5 minute read

Les saveurs de la Vallée sacrée

Next Article
Hawaii, autrement

Hawaii, autrement

Dans les hauteurs des Andes péruviennes se niche un restaurant où des chefs étoilés relancent, encouragent et préservent les pratiques traditionnelles avec innovation.

Photos par Ben Sklar, texte par Claire Sibonney

On ne vient pas à Moray par hasard. Ben Sklar, photographe, a cheminé au gré de paysages bordés de montagnes enneigées et ponctués de villages quechuas. Le site isolé niché dans les Andes est à une cinquantaine de kilomètres au nord-ouest de Cuzco, à 3 500 mètres d’altitude. Sa quête au cœur de la Vallée sacrée? Les ruines séculaires de Moray, d’anciennes terrasses circulaires de pratiques agricoles, et Mil, une expérience culinaire qui fait le pont entre ce vestige de l’ingéniosité inca et les temps modernes.

Des herbes cueillies suspendues pour sécher.

Derrière Mil se cachent Virgilio Martínez et Pía León, les visionnaires culinaires créateurs du Central à Lima, en tête de liste des 50 meilleurs restaurants du monde en 2023. Il y a aussi Malena Martínez (la sœur de Virgilio), scientifique et directrice de Mater Iniciativa, l’organe de recherche du groupe de restaurants. Pour cette équipe, exposer les convives aux écosystèmes qui entourent Mil est tout aussi important que servir les huit plats du menu de dégustation. « Nous voulons que les gens s’imprègnent du monde des Andes. Ils doivent donc comprendre ce qui les entoure et cette culture entièrement liée à l’environnement », explique Malena.

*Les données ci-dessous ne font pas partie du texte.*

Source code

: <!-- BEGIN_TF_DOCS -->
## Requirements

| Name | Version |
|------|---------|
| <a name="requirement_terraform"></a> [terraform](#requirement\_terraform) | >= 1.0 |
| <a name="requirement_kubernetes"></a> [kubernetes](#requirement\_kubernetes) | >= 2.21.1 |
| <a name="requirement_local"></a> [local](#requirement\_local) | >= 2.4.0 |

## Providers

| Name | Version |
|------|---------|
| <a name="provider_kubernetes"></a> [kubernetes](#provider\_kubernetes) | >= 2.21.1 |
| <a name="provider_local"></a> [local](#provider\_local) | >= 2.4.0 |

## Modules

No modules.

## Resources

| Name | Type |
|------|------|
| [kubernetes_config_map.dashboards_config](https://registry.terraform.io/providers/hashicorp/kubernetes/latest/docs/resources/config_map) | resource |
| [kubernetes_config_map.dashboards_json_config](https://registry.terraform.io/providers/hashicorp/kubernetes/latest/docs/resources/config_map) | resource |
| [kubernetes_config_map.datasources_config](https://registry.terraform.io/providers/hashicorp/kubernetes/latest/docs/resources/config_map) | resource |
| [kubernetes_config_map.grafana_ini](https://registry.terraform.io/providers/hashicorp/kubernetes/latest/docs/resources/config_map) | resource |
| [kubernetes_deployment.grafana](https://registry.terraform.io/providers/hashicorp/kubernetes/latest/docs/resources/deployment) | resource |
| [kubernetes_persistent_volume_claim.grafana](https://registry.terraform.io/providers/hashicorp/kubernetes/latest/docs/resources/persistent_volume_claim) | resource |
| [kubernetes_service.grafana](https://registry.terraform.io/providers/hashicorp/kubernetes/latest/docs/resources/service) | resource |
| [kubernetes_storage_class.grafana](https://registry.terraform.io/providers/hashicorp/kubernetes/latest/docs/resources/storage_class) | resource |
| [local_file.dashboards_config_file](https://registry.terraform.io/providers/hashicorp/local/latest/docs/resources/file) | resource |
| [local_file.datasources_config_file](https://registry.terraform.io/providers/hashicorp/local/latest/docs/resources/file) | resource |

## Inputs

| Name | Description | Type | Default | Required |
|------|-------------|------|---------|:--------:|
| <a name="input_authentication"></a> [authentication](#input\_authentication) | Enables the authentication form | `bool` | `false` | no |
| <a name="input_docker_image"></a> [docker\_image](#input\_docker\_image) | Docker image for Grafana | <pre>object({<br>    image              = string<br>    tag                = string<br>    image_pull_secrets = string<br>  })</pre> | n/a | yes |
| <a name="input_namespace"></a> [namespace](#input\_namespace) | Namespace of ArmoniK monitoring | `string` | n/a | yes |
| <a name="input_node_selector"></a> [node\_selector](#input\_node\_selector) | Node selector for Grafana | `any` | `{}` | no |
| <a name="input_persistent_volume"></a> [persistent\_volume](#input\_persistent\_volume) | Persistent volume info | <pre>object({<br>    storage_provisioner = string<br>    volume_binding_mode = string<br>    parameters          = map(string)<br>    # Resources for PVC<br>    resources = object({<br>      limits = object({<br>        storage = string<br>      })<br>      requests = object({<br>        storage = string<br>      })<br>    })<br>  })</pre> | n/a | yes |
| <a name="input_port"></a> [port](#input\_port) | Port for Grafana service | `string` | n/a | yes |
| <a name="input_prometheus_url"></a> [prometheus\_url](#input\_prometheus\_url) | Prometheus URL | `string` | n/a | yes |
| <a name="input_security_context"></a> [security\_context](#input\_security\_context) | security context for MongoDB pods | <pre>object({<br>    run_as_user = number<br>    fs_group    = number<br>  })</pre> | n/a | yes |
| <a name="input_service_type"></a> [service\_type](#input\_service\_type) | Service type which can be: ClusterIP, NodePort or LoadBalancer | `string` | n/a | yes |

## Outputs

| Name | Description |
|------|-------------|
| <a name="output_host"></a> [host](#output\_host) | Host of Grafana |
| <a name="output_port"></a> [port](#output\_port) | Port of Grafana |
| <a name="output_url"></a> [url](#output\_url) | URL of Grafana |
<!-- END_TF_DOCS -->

L’architecture de Mil s’intègre parfaitement à son environnement.

Le plat de maïs de Mil, composé de piscoronto, de chullpi et de maïs blanc, accompagné de queso fresco. Mil’s Corn dish, featuring piscoronto, chullpi and white corn, along with queso fresco.

Les ruines séculaires de Moray.

Au centre de recherche de Mil, Mater Iniciativa (photo ci-dessus), Malena dirige des projets qui associent des savoir-faire ancestraux à des techniques visant à révolutionner la durabilité alimentaire, notamment en renouant avec d’anciennes méthodes de conservation. L’équipe trouve aussi de nouvelles utilisations pour le cacao, l’ingrédient clé du chocolat. Plutôt que d’utiliser seulement les graines, soit environ 15 % du fruit, elle s’ingénie à utiliser la membrane, le mucilage, la peau des graines et la cabosse entière.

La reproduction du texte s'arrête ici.